*What is being asked*. Retype each entry. Leave nothing out.
---+---
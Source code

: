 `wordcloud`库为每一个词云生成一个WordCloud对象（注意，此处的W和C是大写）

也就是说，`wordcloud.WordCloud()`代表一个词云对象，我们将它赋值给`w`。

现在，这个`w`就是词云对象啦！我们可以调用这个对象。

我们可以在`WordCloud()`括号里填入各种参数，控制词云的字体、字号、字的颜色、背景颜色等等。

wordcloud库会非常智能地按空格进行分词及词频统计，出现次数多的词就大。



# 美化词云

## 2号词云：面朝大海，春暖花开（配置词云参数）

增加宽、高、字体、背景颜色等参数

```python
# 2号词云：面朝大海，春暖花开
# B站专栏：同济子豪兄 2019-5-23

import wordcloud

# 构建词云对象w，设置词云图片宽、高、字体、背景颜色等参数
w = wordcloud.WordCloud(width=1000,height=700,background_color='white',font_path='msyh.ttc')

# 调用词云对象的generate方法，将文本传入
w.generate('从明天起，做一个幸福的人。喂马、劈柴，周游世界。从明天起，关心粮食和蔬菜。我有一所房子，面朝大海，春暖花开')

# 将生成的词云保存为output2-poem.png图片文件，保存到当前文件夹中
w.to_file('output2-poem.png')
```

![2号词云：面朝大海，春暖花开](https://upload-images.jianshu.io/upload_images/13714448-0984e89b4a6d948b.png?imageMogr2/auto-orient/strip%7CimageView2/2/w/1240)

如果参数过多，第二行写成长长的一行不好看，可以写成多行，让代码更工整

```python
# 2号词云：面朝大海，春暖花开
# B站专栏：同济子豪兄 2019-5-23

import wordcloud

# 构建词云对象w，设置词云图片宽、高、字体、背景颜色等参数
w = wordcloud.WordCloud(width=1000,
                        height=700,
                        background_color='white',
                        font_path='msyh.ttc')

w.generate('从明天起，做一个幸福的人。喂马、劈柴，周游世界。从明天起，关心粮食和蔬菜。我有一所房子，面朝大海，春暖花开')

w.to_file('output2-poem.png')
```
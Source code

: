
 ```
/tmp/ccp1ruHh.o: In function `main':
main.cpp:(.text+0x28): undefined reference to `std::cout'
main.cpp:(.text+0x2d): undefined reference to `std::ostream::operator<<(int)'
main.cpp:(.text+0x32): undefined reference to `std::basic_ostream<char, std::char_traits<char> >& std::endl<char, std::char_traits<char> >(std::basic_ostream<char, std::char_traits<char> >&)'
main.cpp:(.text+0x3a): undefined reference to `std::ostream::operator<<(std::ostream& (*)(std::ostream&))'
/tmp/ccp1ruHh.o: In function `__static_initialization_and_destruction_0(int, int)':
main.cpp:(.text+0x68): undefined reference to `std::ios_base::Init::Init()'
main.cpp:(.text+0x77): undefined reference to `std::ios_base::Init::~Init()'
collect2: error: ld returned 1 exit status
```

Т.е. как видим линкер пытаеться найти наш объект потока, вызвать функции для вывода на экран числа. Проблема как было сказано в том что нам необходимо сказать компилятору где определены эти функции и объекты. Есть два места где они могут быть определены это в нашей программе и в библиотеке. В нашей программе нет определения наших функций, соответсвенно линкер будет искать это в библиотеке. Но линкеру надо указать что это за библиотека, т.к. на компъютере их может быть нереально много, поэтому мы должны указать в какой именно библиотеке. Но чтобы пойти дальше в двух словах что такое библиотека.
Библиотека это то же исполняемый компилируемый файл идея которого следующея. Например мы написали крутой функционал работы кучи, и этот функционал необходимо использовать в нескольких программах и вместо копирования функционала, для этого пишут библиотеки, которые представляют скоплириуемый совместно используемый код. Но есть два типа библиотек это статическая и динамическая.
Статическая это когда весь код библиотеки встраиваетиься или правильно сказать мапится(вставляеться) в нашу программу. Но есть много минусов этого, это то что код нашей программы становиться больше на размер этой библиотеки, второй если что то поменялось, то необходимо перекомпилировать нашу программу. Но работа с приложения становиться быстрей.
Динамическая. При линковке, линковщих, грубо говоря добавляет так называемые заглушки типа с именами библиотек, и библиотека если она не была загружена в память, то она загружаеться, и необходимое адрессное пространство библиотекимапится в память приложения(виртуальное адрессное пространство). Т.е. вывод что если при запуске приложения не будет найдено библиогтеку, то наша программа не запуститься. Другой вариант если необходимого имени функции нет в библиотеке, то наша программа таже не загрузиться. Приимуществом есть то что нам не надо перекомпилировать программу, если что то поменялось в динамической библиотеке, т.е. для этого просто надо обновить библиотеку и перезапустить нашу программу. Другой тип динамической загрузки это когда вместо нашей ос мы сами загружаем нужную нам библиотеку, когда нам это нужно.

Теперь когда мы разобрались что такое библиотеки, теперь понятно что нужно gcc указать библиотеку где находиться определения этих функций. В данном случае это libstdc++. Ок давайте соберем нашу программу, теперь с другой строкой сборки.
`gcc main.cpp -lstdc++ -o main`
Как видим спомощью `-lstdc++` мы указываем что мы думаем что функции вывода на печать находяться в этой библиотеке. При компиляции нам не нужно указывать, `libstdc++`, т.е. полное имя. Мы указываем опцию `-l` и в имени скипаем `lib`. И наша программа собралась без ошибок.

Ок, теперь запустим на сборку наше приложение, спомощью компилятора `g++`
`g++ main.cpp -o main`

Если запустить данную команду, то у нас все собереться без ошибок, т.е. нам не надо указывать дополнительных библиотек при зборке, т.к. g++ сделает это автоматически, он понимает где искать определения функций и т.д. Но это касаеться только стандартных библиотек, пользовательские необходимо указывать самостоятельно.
---+---
*Result*.
Source code

: `wordcloud`库为每一个词云生成一个WordCloud对象（注意，此处的W和C是大写）

也就是说，`wordcloud.WordCloud()`代表一个词云对象，我们将它赋值给`w`。

现在，这个`w`就是词云对象啦！我们可以调用这个对象。

我们可以在`WordCloud()`括号里填入各种参数，控制词云的字体、字号、字的颜色、背景颜色等等。

wordcloud库会非常智能地按空格进行分词及词频统计，出现次数多的词就大。



# 美化词云

## 2号词云：面朝大海，春暖花开（配置词云参数）

增加宽、高、字体、背景颜色等参数

```python
# 2号词云：面朝大海，春暖花开
# B站专栏：同济子豪兄 2019-5-23

import wordcloud

# 构建词云对象w，设置词云图片宽、高、字体、背景颜色等参数
w = wordcloud.WordCloud(width=1000,height=700,background_color='white',font_path='msyh.ttc')

# 调用词云对象的generate方法，将文本传入
w.generate('从明天起，做一个幸福的人。喂马、劈柴，周游世界。从明天起，关心粮食和蔬菜。我有一所房子，面朝大海，春暖花开')

# 将生成的词云保存为output2-poem.png图片文件，保存到当前文件夹中
w.to_file('output2-poem.png')
```

![2号词云：面朝大海，春暖花开](https://upload-images.jianshu.io/upload_images/13714448-0984e89b4a6d948b.png?imageMogr2/auto-orient/strip%7CimageView2/2/w/1240)

如果参数过多，第二行写成长长的一行不好看，可以写成多行，让代码更工整

```python
# 2号词云：面朝大海，春暖花开
# B站专栏：同济子豪兄 2019-5-23

import wordcloud

# 构建词云对象w，设置词云图片宽、高、字体、背景颜色等参数
w = wordcloud.WordCloud(width=1000,
                        height=700,
                        background_color='white',
                        font_path='msyh.ttc')

w.generate('从明天起，做一个幸福的人。喂马、劈柴，周游世界。从明天起，关心粮食和蔬菜。我有一所房子，面朝大海，春暖花开')

w.to_file('output2-poem.png')
```
Source code

:
 ```
/tmp/ccp1ruHh.o: In function `main':
main.cpp:(.text+0x28): undefined reference to `std::cout'
main.cpp:(.text+0x2d): undefined reference to `std::ostream::operator<<(int)'
main.cpp:(.text+0x32): undefined reference to `std::basic_ostream<char, std::char_traits<char> >& std::endl<char, std::char_traits<char> >(std::basic_ostream<char, std::char_traits<char> >&)'
main.cpp:(.text+0x3a): undefined reference to `std::ostream::operator<<(std::ostream& (*)(std::ostream&))'
/tmp/ccp1ruHh.o: In function `__static_initialization_and_destruction_0(int, int)':
main.cpp:(.text+0x68): undefined reference to `std::ios_base::Init::Init()'
main.cpp:(.text+0x77): undefined reference to `std::ios_base::Init::~Init()'
collect2: error: ld returned 1 exit status
```

Т.е. как видим линкер пытаеться найти наш объект потока, вызвать функции для вывода на экран числа. Проблема как было сказано в том что нам необходимо сказать компилятору где определены эти функции и объекты. Есть два места где они могут быть определены это в нашей программе и в библиотеке. В нашей программе нет определения наших функций, соответсвенно линкер будет искать это в библиотеке. Но линкеру надо указать что это за библиотека, т.к. на компъютере их может быть нереально много, поэтому мы должны указать в какой именно библиотеке. Но чтобы пойти дальше в двух словах что такое библиотека.
Библиотека это то же исполняемый компилируемый файл идея которого следующея. Например мы написали крутой функционал работы кучи, и этот функционал необходимо использовать в нескольких программах и вместо копирования функционала, для этого пишут библиотеки, которые представляют скоплириуемый совместно используемый код. Но есть два типа библиотек это статическая и динамическая.
Статическая это когда весь код библиотеки встраиваетиься или правильно сказать мапится(вставляеться) в нашу программу. Но есть много минусов этого, это то что код нашей программы становиться больше на размер этой библиотеки, второй если что то поменялось, то необходимо перекомпилировать нашу программу. Но работа с приложения становиться быстрей.
Динамическая. При линковке, линковщих, грубо говоря добавляет так называемые заглушки типа с именами библиотек, и библиотека если она не была загружена в память, то она загружаеться, и необходимое адрессное пространство библиотекимапится в память приложения(виртуальное адрессное пространство). Т.е. вывод что если при запуске приложения не будет найдено библиогтеку, то наша программа не запуститься. Другой вариант если необходимого имени функции нет в библиотеке, то наша программа таже не загрузиться. Приимуществом есть то что нам не надо перекомпилировать программу, если что то поменялось в динамической библиотеке, т.е. для этого просто надо обновить библиотеку и перезапустить нашу программу. Другой тип динамической загрузки это когда вместо нашей ос мы сами загружаем нужную нам библиотеку, когда нам это нужно.

Теперь когда мы разобрались что такое библиотеки, теперь понятно что нужно gcc указать библиотеку где находиться определения этих функций. В данном случае это libstdc++. Ок давайте соберем нашу программу, теперь с другой строкой сборки.
`gcc main.cpp -lstdc++ -o main`
Как видим спомощью `-lstdc++` мы указываем что мы думаем что функции вывода на печать находяться в этой библиотеке. При компиляции нам не нужно указывать, `libstdc++`, т.е. полное имя. Мы указываем опцию `-l` и в имени скипаем `lib`. И наша программа собралась без ошибок.

Ок, теперь запустим на сборку наше приложение, спомощью компилятора `g++`
`g++ main.cpp -o main`

Если запустить данную команду, то у нас все собереться без ошибок, т.е. нам не надо указывать дополнительных библиотек при зборке, т.к. g++ сделает это автоматически, он понимает где искать определения функций и т.д. Но это касаеться только стандартных библиотек, пользовательские необходимо указывать самостоятельно.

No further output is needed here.